[Records excerpted from a collection]
□ □ □ □ □ □ □
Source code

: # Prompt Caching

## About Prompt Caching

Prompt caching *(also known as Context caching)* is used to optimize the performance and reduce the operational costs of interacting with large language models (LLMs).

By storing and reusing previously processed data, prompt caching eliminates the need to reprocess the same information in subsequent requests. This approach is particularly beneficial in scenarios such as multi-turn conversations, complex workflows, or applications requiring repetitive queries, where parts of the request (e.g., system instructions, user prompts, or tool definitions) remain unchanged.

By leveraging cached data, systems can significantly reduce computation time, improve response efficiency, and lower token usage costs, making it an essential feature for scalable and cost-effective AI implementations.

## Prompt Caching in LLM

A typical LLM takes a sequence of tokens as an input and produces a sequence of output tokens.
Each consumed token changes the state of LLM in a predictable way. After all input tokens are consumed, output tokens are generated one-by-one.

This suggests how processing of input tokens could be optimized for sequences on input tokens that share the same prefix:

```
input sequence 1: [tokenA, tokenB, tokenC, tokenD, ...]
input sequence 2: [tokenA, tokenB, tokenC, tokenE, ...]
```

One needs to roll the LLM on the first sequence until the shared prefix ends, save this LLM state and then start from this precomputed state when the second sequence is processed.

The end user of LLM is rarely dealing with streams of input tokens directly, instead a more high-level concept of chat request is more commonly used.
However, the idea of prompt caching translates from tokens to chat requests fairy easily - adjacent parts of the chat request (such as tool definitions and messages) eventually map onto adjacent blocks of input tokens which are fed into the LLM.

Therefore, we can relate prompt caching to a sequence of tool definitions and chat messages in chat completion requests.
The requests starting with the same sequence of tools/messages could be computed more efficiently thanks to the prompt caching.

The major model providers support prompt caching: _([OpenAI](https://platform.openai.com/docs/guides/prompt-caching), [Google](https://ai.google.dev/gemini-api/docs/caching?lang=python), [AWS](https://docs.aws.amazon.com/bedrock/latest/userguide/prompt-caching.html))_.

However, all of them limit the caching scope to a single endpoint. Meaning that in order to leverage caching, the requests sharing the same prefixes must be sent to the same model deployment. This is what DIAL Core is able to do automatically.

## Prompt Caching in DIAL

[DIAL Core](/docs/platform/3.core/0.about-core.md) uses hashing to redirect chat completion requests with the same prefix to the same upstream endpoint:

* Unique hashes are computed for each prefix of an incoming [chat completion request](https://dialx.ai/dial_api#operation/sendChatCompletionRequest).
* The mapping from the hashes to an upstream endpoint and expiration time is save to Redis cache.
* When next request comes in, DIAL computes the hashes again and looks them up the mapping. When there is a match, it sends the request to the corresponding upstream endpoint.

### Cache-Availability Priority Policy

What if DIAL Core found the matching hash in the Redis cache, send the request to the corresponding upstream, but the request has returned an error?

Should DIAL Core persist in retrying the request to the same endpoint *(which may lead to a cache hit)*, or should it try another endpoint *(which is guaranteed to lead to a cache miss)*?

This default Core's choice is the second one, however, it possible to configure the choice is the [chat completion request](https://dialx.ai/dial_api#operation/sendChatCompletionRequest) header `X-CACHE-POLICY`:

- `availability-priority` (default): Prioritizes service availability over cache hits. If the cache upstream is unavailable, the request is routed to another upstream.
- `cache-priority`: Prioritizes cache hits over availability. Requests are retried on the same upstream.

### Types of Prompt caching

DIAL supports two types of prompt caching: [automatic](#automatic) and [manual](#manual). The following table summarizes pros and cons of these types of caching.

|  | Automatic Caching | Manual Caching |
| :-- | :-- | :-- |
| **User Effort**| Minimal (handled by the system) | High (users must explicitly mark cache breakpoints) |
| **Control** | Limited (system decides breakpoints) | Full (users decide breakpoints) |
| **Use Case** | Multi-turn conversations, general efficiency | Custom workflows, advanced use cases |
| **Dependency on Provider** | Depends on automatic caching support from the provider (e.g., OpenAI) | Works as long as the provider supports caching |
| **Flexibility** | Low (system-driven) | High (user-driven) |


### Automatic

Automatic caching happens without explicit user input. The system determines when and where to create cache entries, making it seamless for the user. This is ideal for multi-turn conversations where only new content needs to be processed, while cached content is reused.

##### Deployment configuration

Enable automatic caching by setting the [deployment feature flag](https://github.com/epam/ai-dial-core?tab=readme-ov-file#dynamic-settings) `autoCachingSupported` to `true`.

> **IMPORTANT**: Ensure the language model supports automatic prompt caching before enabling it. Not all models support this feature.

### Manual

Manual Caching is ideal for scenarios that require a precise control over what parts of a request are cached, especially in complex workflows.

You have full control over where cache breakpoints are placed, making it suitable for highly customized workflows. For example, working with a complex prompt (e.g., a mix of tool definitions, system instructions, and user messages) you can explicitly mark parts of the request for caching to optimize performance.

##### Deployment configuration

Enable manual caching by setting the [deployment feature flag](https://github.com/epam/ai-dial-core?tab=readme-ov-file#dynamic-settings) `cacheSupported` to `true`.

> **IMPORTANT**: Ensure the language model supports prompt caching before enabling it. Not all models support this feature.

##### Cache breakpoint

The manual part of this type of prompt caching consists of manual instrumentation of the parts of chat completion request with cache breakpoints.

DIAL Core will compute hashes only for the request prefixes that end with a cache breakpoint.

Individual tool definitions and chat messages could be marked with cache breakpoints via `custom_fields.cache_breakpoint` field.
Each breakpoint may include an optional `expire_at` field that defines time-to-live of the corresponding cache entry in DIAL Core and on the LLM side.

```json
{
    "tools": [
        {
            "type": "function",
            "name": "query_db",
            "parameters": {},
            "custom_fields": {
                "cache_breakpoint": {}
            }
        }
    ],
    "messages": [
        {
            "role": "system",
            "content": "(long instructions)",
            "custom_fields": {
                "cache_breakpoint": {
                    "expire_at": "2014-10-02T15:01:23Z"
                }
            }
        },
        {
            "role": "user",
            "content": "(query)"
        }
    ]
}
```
□ □ □ □ □ □ □
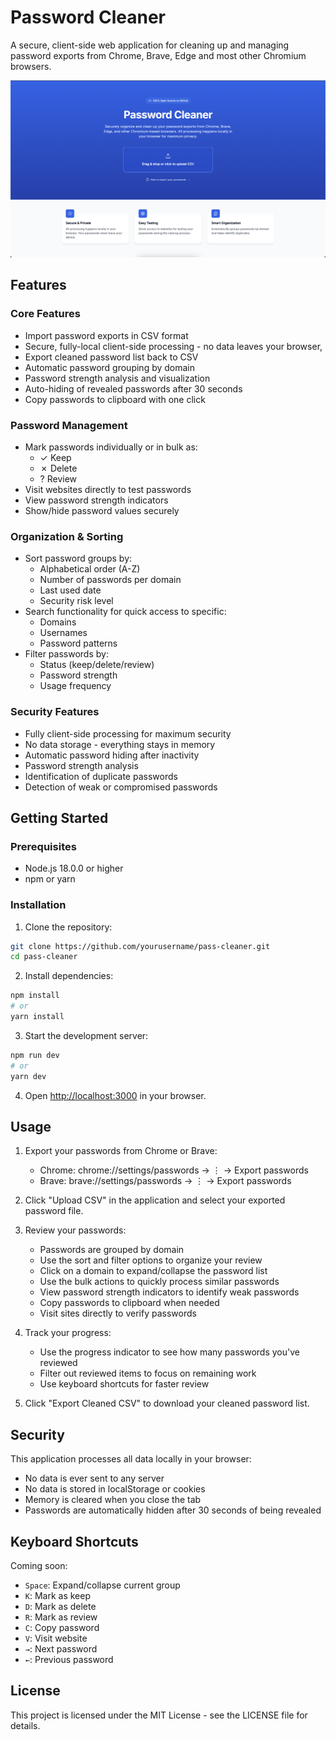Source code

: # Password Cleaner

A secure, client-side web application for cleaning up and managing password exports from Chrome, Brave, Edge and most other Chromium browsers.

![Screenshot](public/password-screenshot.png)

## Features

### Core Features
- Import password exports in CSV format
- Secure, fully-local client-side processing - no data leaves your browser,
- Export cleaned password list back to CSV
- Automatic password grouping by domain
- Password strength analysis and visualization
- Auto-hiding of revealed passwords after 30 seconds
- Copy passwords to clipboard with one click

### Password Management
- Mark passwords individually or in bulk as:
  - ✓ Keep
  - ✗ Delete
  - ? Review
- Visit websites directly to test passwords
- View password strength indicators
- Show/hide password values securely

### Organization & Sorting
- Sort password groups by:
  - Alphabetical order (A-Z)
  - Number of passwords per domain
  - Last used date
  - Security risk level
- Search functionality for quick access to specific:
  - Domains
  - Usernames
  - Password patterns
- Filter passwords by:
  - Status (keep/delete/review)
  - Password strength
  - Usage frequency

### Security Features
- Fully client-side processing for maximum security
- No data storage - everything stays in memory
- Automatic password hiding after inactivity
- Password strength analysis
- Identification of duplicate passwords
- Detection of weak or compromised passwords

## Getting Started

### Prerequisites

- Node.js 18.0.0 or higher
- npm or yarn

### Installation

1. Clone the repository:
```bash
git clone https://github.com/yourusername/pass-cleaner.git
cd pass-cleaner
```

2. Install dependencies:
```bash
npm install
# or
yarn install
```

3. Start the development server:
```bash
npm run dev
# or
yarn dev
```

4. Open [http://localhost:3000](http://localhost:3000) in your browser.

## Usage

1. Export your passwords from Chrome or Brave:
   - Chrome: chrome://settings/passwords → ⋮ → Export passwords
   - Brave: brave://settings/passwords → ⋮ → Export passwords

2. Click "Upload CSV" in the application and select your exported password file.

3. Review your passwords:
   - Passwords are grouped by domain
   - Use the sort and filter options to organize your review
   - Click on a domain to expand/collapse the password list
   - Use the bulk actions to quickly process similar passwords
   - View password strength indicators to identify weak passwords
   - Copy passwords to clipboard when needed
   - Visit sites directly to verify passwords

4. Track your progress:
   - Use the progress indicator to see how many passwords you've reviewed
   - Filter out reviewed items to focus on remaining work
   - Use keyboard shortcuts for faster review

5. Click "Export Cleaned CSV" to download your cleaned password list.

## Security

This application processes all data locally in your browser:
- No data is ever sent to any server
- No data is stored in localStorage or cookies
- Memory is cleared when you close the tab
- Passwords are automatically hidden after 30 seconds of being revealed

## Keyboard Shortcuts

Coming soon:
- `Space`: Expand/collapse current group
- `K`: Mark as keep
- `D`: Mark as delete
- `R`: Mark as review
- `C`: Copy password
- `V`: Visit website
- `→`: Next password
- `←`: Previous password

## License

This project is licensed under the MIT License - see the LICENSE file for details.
□ □ □ □ □ □ □
--- Work instructions ---
What you give back should be exactly the lines of the data above from the line with "# Password Cleaner" through the line with "- Click on a", both of those included, and nothing more.

--- Result below ---
: # Password Cleaner

A secure, client-side web application for cleaning up and managing password exports from Chrome, Brave, Edge and most other Chromium browsers.

![Screenshot](public/password-screenshot.png)

## Features

### Core Features
- Import password exports in CSV format
- Secure, fully-local client-side processing - no data leaves your browser,
- Export cleaned password list back to CSV
- Automatic password grouping by domain
- Password strength analysis and visualization
- Auto-hiding of revealed passwords after 30 seconds
- Copy passwords to clipboard with one click

### Password Management
- Mark passwords individually or in bulk as:
  - ✓ Keep
  - ✗ Delete
  - ? Review
- Visit websites directly to test passwords
- View password strength indicators
- Show/hide password values securely

### Organization & Sorting
- Sort password groups by:
  - Alphabetical order (A-Z)
  - Number of passwords per domain
  - Last used date
  - Security risk level
- Search functionality for quick access to specific:
  - Domains
  - Usernames
  - Password patterns
- Filter passwords by:
  - Status (keep/delete/review)
  - Password strength
  - Usage frequency

### Security Features
- Fully client-side processing for maximum security
- No data storage - everything stays in memory
- Automatic password hiding after inactivity
- Password strength analysis
- Identification of duplicate passwords
- Detection of weak or compromised passwords

## Getting Started

### Prerequisites

- Node.js 18.0.0 or higher
- npm or yarn

### Installation

1. Clone the repository:
```bash
git clone https://github.com/yourusername/pass-cleaner.git
cd pass-cleaner
```

2. Install dependencies:
```bash
npm install
# or
yarn install
```

3. Start the development server:
```bash
npm run dev
# or
yarn dev
```

4. Open [http://localhost:3000](http://localhost:3000) in your browser.

## Usage

1. Export your passwords from Chrome or Brave:
   - Chrome: chrome://settings/passwords → ⋮ → Export passwords
   - Brave: brave://settings/passwords → ⋮ → Export passwords

2. Click "Upload CSV" in the application and select your exported password file.

3. Review your passwords:
   - Passwords are grouped by domain
   - Use the sort and filter options to organize your review
   - Click on a domain to expand/collapse the password list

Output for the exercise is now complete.